Abstract

Osteotomy of the proximal femur can be a useful procedure in the management of a number of different disorders around the hip. The ultimate goal of treatment is to reduce pain and prevent degeneration of the hip joint. The osteotomy can be done alone or in conjunction with other procedures in an attempt to fully address the pathology affecting the hip and lower extremity. Currently a regional variation seems to exist with regards to the indications, location, and value of these procedures, especially with the success of total hip arthroplasty (THA) in the patient with endstage arthrosis. However, with increasing numbers of replacement arthroplasty performed in young and active patients, there is a concomitant increase in the number of patients requiring challenging and complex revision procedures. Unfortunately this often leaves compromised bone stock and soft-tissue function. In our experience, obtaining a more functional native hip joint through osteotomy can delay the onset and progression of arthrosis, thereby delaying or even eliminating the need for THA. We believe that total hip arthroplasty and proximal femoral osteotomy should not be viewed as being in competition, rather each has its own distinct indications and when performed appropriately, has reproducible clinical results. Traditionally, a large proportion of femoral osteotomies were performed at the intertrochanteric region. 1-3 However, it should be noted that several other sites for performing proximal femoral osteotomy can be used to address pathology around the hip.
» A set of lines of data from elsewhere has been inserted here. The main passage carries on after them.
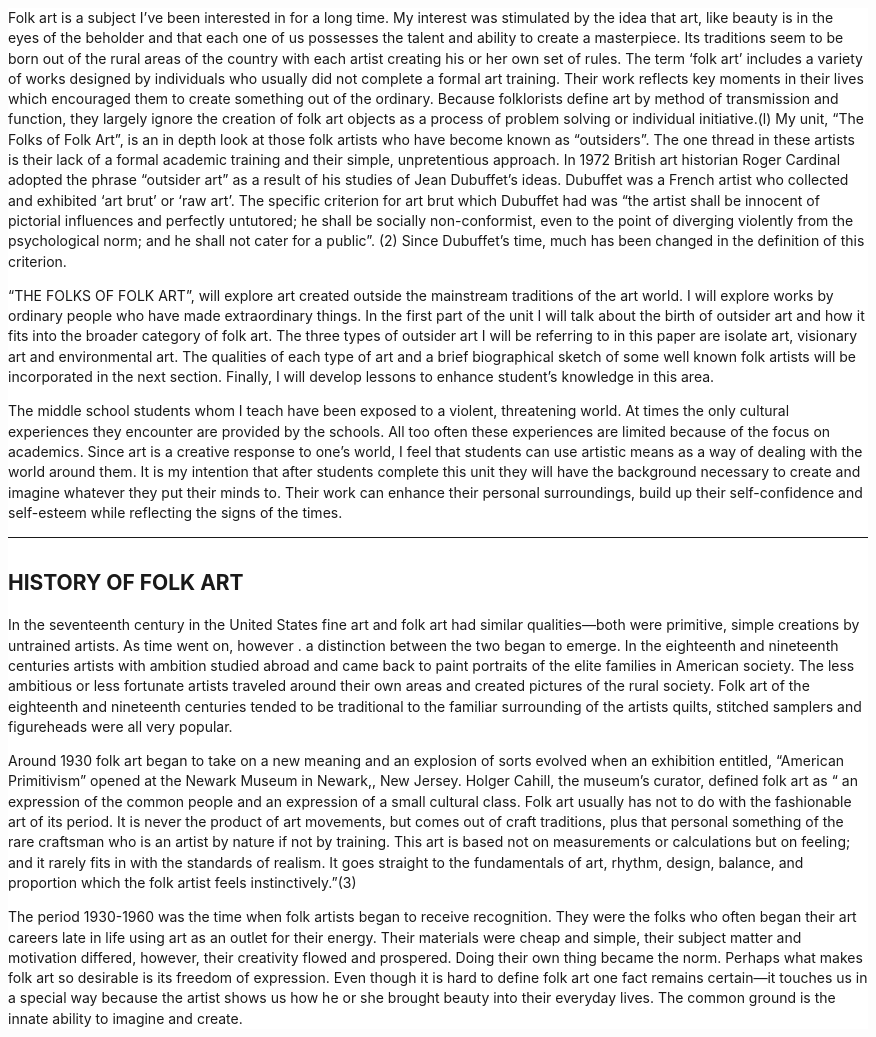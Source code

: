 Folk art is a subject I’ve been interested in for a long time. My interest was stimulated by the idea that art, like beauty is in the eyes of the beholder and that each one of us possesses the talent and ability to create a masterpiece. Its traditions seem to be born out of the rural areas of the country with each artist creating his or her own set of rules. The term ‘folk art’ includes a variety of works designed by individuals who usually did not complete a formal art training. Their work reflects key moments in their lives which encouraged them to create something out of the ordinary. Because folklorists define art by method of transmission and function, they largely ignore the creation of folk art objects as a process of problem solving or individual initiative.(l) My unit, “The Folks of Folk Art”, is an in depth look at those folk artists who have become known as “outsiders”. The one thread in these artists is their lack of a formal academic training and their simple, unpretentious approach. In 1972 British art historian Roger Cardinal adopted the phrase “outsider art” as a result of his studies of Jean Dubuffet’s ideas. Dubuffet was a French artist who collected and exhibited ‘art brut’ or ‘raw art’. The specific criterion for art brut which Dubuffet had was “the artist shall be innocent of pictorial influences and perfectly untutored; he shall be socially non-conformist, even to the point of diverging violently from the psychological norm; and he shall not cater for a public”. (2) Since Dubuffet’s time, much has been changed in the definition of this criterion.
<p>
“THE FOLKS OF FOLK ART”, will explore art created outside the mainstream traditions of the art world. I will explore works by ordinary people who have made extraordinary things. In the first part of the unit I will talk about the birth of outsider art and how it fits into the broader category of folk art. The three types of outsider art I will be referring to in this paper are isolate art, visionary art and environmental art. The qualities of each type of art and a brief biographical sketch of some well known folk artists will be incorporated in the next section. Finally, I will develop lessons to enhance student’s knowledge in this area.
</p>
<p>
The middle school students whom I teach have been exposed to a violent, threatening world. At times the only cultural experiences they encounter are provided by the schools. All too often these experiences are limited because of the focus on academics. Since art is a creative response to one’s world, I feel that students can use artistic means as a way of dealing with the world around them. It is my intention that after students complete this unit they will have the background necessary to create and imagine whatever they put their minds to. Their work can enhance their personal surroundings, build up their self-confidence and self-esteem while reflecting the signs of the times.
</p>
<hr/>
<h2>
HISTORY OF FOLK ART
</h2>
In the seventeenth century in the United States fine art and folk art had similar qualities—both were primitive, simple creations by untrained artists. As time went on, however . a distinction between the two began to emerge. In the eighteenth and nineteenth centuries artists with ambition studied abroad and came back to paint portraits of the elite families in American society. The less ambitious or less fortunate artists traveled around their own areas and created pictures of the rural society. Folk art of the eighteenth and nineteenth centuries tended to be traditional to the familiar surrounding of the artists quilts, stitched samplers and figureheads were all very popular.
<p>
Around 1930 folk art began to take on a new meaning and an explosion of sorts evolved when an exhibition entitled, “American Primitivism” opened at the Newark Museum in Newark,, New Jersey. Holger Cahill, the museum’s curator, defined folk art as “ an expression of the common people and an expression of a small cultural class. Folk art usually has not to do with the fashionable art of its period. It is never the product of art movements, but comes out of craft traditions, plus that personal something of the rare craftsman who is an artist by nature if not by training. This art is based not on measurements or calculations but on feeling; and it rarely fits in with the standards of realism. It goes straight to the fundamentals of art, rhythm, design, balance, and proportion which the folk artist feels instinctively.”(3)
</p>
<p>
The period 1930-1960 was the time when folk artists began to receive recognition. They were the folks who often began their art careers late in life using art as an outlet for their energy. Their materials were cheap and simple, their subject matter and motivation differed, however, their creativity flowed and prospered. Doing their own thing became the norm. Perhaps what makes folk art so desirable is its freedom of expression. Even though it is hard to define folk art one fact remains certain—it touches us in a special way because the artist shows us how he or she brought beauty into their everyday lives. The common ground is the innate ability to imagine and create.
These include an intracapsular subcapital, extracapsular base of the neck and subtrochanteric osteotomy. Osteotomy of the greater trochanter can also be used alone or in conjunction with other proximal osteotomies to help gain exposure to the hip joint and to address abductor dysfunction or trochanteric impingement. The purpose of this article is to present the indications, rationale, decision-making, and technical considerations for osteotomy of the proximal femur in the treatment of hip disorders prone to early degeneration. This article will focus primarily on the use of intertrochanteric and subcapital osteotomy.